Leaks also happen when a user unwittingly shares information such as the date of birth or mother’s name on social media sites. With this information, hackers can gain access to people’s bank accounts or buy a duplicate SIM under the user’s name.
It also doesn’t help that many software companies gather large amounts of data of large numbers of people, whose behaviour they study and analyse. The data they generate is often used for targeted advertisements or even sold to a third party, who in turn use it to target the user. “Sites such as Facebook or Google have little motivation to protect users’ privacy. They make money by selling users’ data to advertisers,” explains Sanjit Chatterjee, Associate Professor at CSA, who works on developing stronger cryptosystems. For instance, Facebook has been accused of sharing data of its 87 million users with Cambridge Analytica Pvt Ltd, a political consultancy firm. The firm is said to have used the data to sway the 2016 presidential elections in the United States.
The arms race between hackers and cryptographers is illustrated by the rise and fall of DVDs, buttressed by cryptography. Besides their ability to store data, they were designed to check piracy. Because the content in DVDs is stored in bits, people duplicated them and yet they couldn’t play the DVD. This is because DVDs had a software system that latched on to location details, preventing people from using it in places other than its intended location, Gopinath explains. And the device came with a key which can be unlocked only by an authorised user. But it didn’t take long for some people to create another software system that turned a blind eye to location codes. Also, crackers gradually figured out a way to get hold of the key, stored within the device, which eventually stripped DVDs of its security.

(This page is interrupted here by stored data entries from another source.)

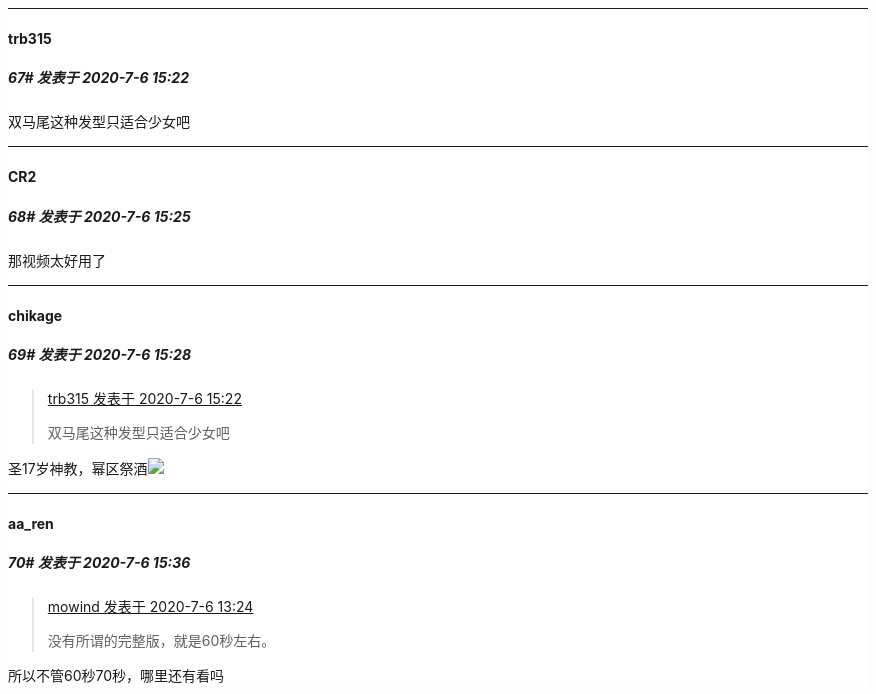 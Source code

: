 -----

####  trb315  
##### 67#       发表于 2020-7-6 15:22




双马尾这种发型只适合少女吧







-----

####  CR2  
##### 68#       发表于 2020-7-6 15:25




那视频太好用了







-----

####  chikage  
##### 69#       发表于 2020-7-6 15:28



<blockquote><a href="httphttps://bbs.saraba1st.com/2b/forum.php?mod=redirect&amp;goto=findpost&amp;pid=48090627&amp;ptid=1946119" target="_blank">trb315 发表于 2020-7-6 15:22</a>

双马尾这种发型只适合少女吧</blockquote>
圣17岁神教，幂区祭酒<img src="https://static.saraba1st.com/image/smiley/face2017/045.png" referrerpolicy="no-referrer">







-----

####  aa_ren  
##### 70#       发表于 2020-7-6 15:36



<blockquote><a href="httphttps://bbs.saraba1st.com/2b/forum.php?mod=redirect&amp;goto=findpost&amp;pid=48089159&amp;ptid=1946119" target="_blank">mowind 发表于 2020-7-6 13:24</a>

没有所谓的完整版，就是60秒左右。</blockquote>
所以不管60秒70秒，哪里还有看吗



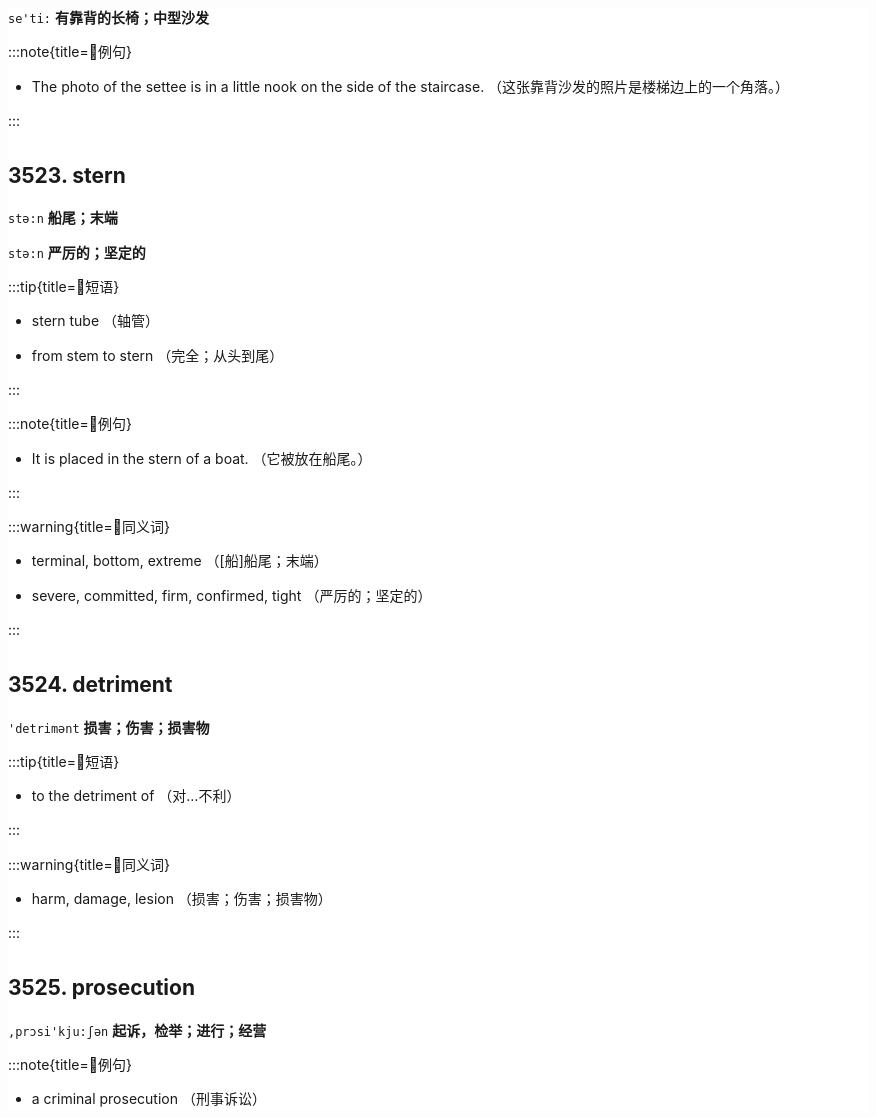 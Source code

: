 `se'ti:`  **有靠背的长椅；中型沙发**

:::note{title=🎤例句}

- The photo of the settee is in a little nook on the side of the staircase. （这张靠背沙发的照片是楼梯边上的一个角落。）

:::

## 3523. stern

`stə:n`  **船尾；末端**

`stə:n`  **严厉的；坚定的**

:::tip{title=🤩短语}

- stern tube （轴管）

- from stem to stern （完全；从头到尾）

:::

:::note{title=🎤例句}

- It is placed in the stern of a boat. （它被放在船尾。）

:::

:::warning{title=🤔同义词}

- terminal, bottom, extreme （[船]船尾；末端）

- severe, committed, firm, confirmed, tight （严厉的；坚定的）

:::


## 3524. detriment

`'detrimənt`  **损害；伤害；损害物**

:::tip{title=🤩短语}

- to the detriment of （对…不利）

:::

:::warning{title=🤔同义词}

- harm, damage, lesion （损害；伤害；损害物）

:::


## 3525. prosecution

`,prɔsi'kju:ʃən`  **起诉，检举；进行；经营**

:::note{title=🎤例句}

- a criminal prosecution （刑事诉讼）
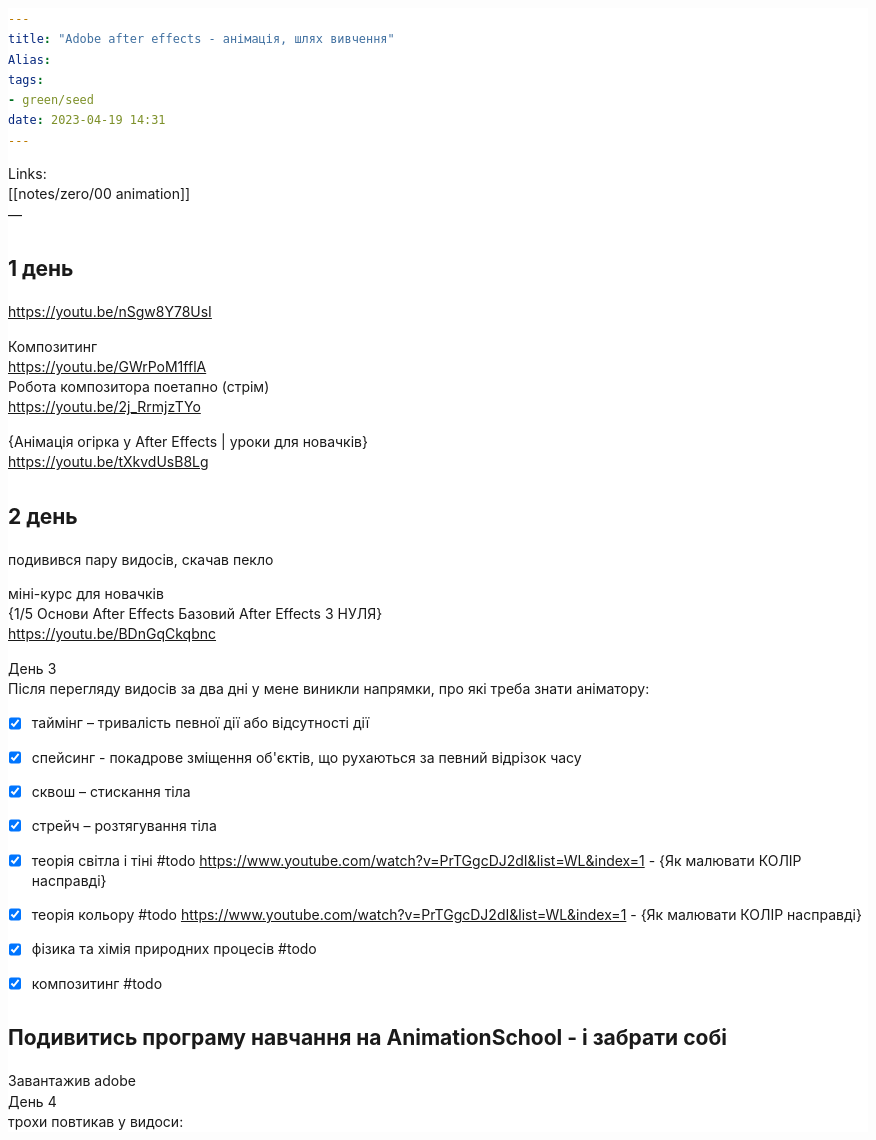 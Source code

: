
 ```yaml
---
title: "Adobe after effects - анімація, шлях вивчення"
Alias: 
tags:
- green/seed
date: 2023-04-19 14:31
---
```

Links:  
[[notes/zero/00 animation]]  
—

## 1 день
https://youtu.be/nSgw8Y78UsI

Композитинг  
https://youtu.be/GWrPoM1fflA  
Робота композитора поетапно (стрім)  
https://youtu.be/2j_RrmjzTYo

{Анімація огірка у After Effects | уроки для новачків}  
https://youtu.be/tXkvdUsB8Lg

## 2 день
подивився пару видосів, скачав пекло

міні-курс для новачків  
{1/5 Основи After Effects Базовий After Effects З НУЛЯ}  
https://youtu.be/BDnGqCkqbnc

День 3  
Після перегляду видосів за два дні у мене виникли напрямки, про які треба знати аніматору:
- [x] таймінг – тривалість певної дії або відсутності дії
- [x] спейсинг - покадрове зміщення об'єктів, що рухаються за певний відрізок часу
- [x] сквош – стискання тіла
- [x] стрейч – розтягування тіла

- [x] теорія світла і тіні #todo https://www.youtube.com/watch?v=PrTGgcDJ2dI&list=WL&index=1 - {Як малювати КОЛІР насправді}
- [x] теорія кольору #todo https://www.youtube.com/watch?v=PrTGgcDJ2dI&list=WL&index=1 - {Як малювати КОЛІР насправді}
- [x] фізика та хімія природних процесів #todo

- [x] композитинг #todo

## Подивитись програму навчання на AnimationSchool - і забрати собі
Завантажив adobe  
День 4  
трохи повтикав у видоси:
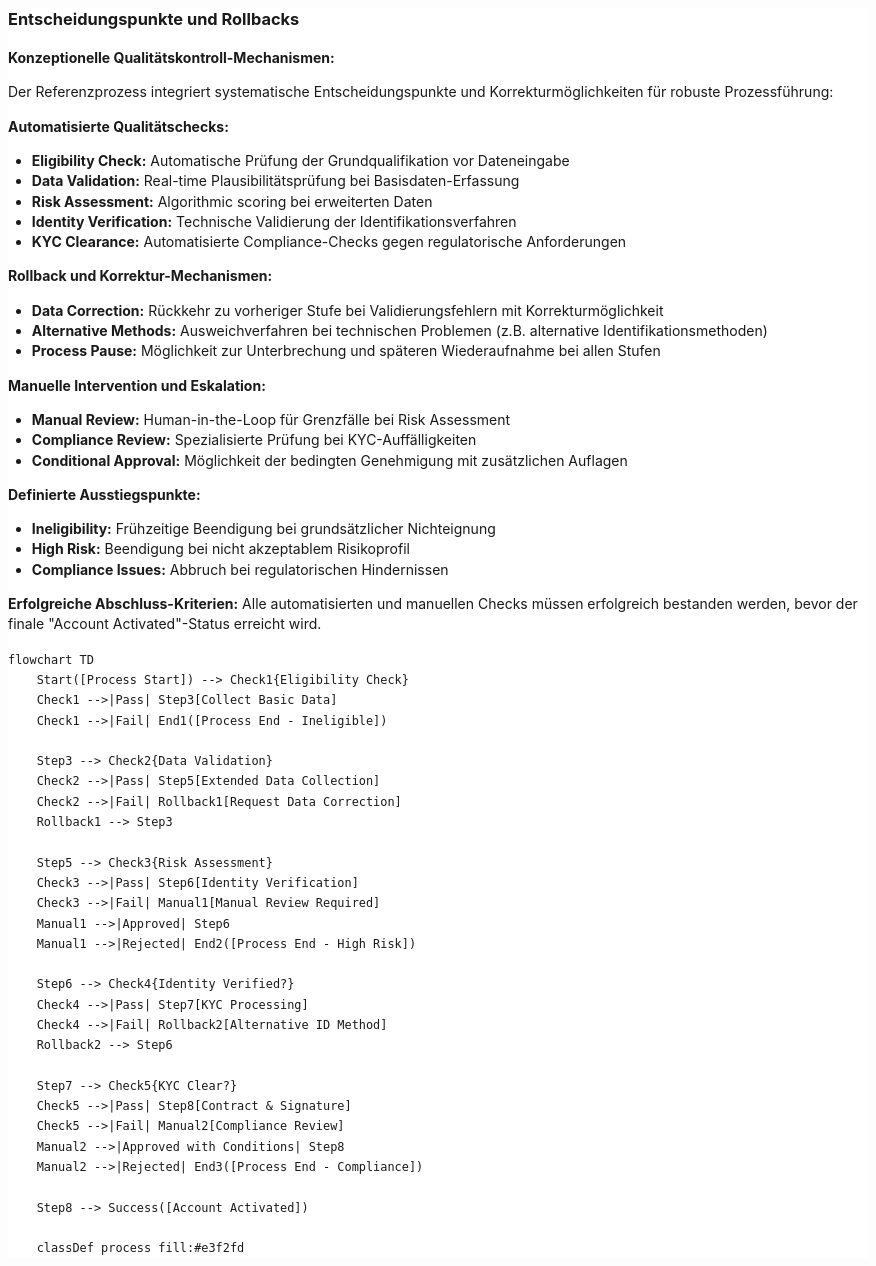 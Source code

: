 
### Entscheidungspunkte und Rollbacks

**Konzeptionelle Qualitätskontroll-Mechanismen:**

Der Referenzprozess integriert systematische Entscheidungspunkte und Korrekturmöglichkeiten für robuste Prozessführung:

**Automatisierte Qualitätschecks:**
- **Eligibility Check:** Automatische Prüfung der Grundqualifikation vor Dateneingabe
- **Data Validation:** Real-time Plausibilitätsprüfung bei Basisdaten-Erfassung
- **Risk Assessment:** Algorithmic scoring bei erweiterten Daten
- **Identity Verification:** Technische Validierung der Identifikationsverfahren
- **KYC Clearance:** Automatisierte Compliance-Checks gegen regulatorische Anforderungen

**Rollback und Korrektur-Mechanismen:**
- **Data Correction:** Rückkehr zu vorheriger Stufe bei Validierungsfehlern mit Korrekturmöglichkeit
- **Alternative Methods:** Ausweichverfahren bei technischen Problemen (z.B. alternative Identifikationsmethoden)
- **Process Pause:** Möglichkeit zur Unterbrechung und späteren Wiederaufnahme bei allen Stufen

**Manuelle Intervention und Eskalation:**
- **Manual Review:** Human-in-the-Loop für Grenzfälle bei Risk Assessment
- **Compliance Review:** Spezialisierte Prüfung bei KYC-Auffälligkeiten
- **Conditional Approval:** Möglichkeit der bedingten Genehmigung mit zusätzlichen Auflagen

**Definierte Ausstiegspunkte:**
- **Ineligibility:** Frühzeitige Beendigung bei grundsätzlicher Nichteignung
- **High Risk:** Beendigung bei nicht akzeptablem Risikoprofil
- **Compliance Issues:** Abbruch bei regulatorischen Hindernissen

**Erfolgreiche Abschluss-Kriterien:**
Alle automatisierten und manuellen Checks müssen erfolgreich bestanden werden, bevor der finale "Account Activated"-Status erreicht wird.


```mermaid
flowchart TD
    Start([Process Start]) --> Check1{Eligibility Check}
    Check1 -->|Pass| Step3[Collect Basic Data]
    Check1 -->|Fail| End1([Process End - Ineligible])
    
    Step3 --> Check2{Data Validation}
    Check2 -->|Pass| Step5[Extended Data Collection]
    Check2 -->|Fail| Rollback1[Request Data Correction]
    Rollback1 --> Step3
    
    Step5 --> Check3{Risk Assessment}
    Check3 -->|Pass| Step6[Identity Verification]
    Check3 -->|Fail| Manual1[Manual Review Required]
    Manual1 -->|Approved| Step6
    Manual1 -->|Rejected| End2([Process End - High Risk])
    
    Step6 --> Check4{Identity Verified?}
    Check4 -->|Pass| Step7[KYC Processing]
    Check4 -->|Fail| Rollback2[Alternative ID Method]
    Rollback2 --> Step6
    
    Step7 --> Check5{KYC Clear?}
    Check5 -->|Pass| Step8[Contract & Signature]
    Check5 -->|Fail| Manual2[Compliance Review]
    Manual2 -->|Approved with Conditions| Step8
    Manual2 -->|Rejected| End3([Process End - Compliance])
    
    Step8 --> Success([Account Activated])
    
    classDef process fill:#e3f2fd
```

While things seem loaded against the user, cryptographers are constantly developing new tools to better protect the interests of the consumer. Chatterjee highlights the example of TOR, which allows the user to browse anonymously. When a user requests to open a website, say an e-commerce site, TOR locks the IP address and the location of the user. Instead of sending the request directly to the e-commerce site, the locked information passes through a series of nodes or checkpoints, before finally reaching the e-commerce website. The browser has no means of tracking user information. Though secure, one major downside to using TOR is its speed, or lack thereof.
But cryptography doesn’t solve everything because it all boils down to keys and we still don’t know how to manage it, says Gopinath. He recalls a famous quote by a computer scientist, Peter G Neumann, who said, “If you think cryptography is the answer to your problem, then you don’t know what your problem is.”